At this point some of you are probably saying “Duh!” And you are right, we have addressed this variability for years with Variable Rate P, K, and Lime. But we have always shied away from Nitrogen for a number of reasons. Mistakes in the application rate are much more obvious with N than other nutrients, both in yield and visibly. So why now, why this year after all this rain. It has nothing to do with the year. The plan has been in place for months now to accelerate the adoption of VRN. The main reason being based around restrictions, environmental considerations, and pending use restrictions. This year’s rains have just brought the issue more to light. And just like you, we are having to adjust our prescriptions because of changes in yield goal, denitrification, etc.

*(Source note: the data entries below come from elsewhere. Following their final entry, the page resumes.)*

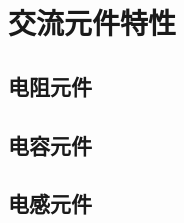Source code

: 

\section{交流元件特性}\label{21-2}

\subsection{电阻元件}\label{21-2-1}

\subsection{电容元件}\label{21-2-2}

\subsection{电感元件}\label{21-2-3}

At the end of it all, it shouldn’t be any surprise that we are advancing Nitrogen prescriptions ahead like we have done the other nutrients. It has taken more time because it is a complicated issues. A simple soil test doesn’t lead us as to a single number we can build upon like other nutrients. It is a multi-faceted approach that need soil testing, ground trothing, Nitrogen models, and other factors included to be successful. And VR Nitrogen fits into a urea application or, as we talked about last week, can be incorporated and used with the Y-Drops as well. I wanted to close with the old adage that a rising tide raises all ships, but with the rains in the month of May, perhaps that is a poor choice of words.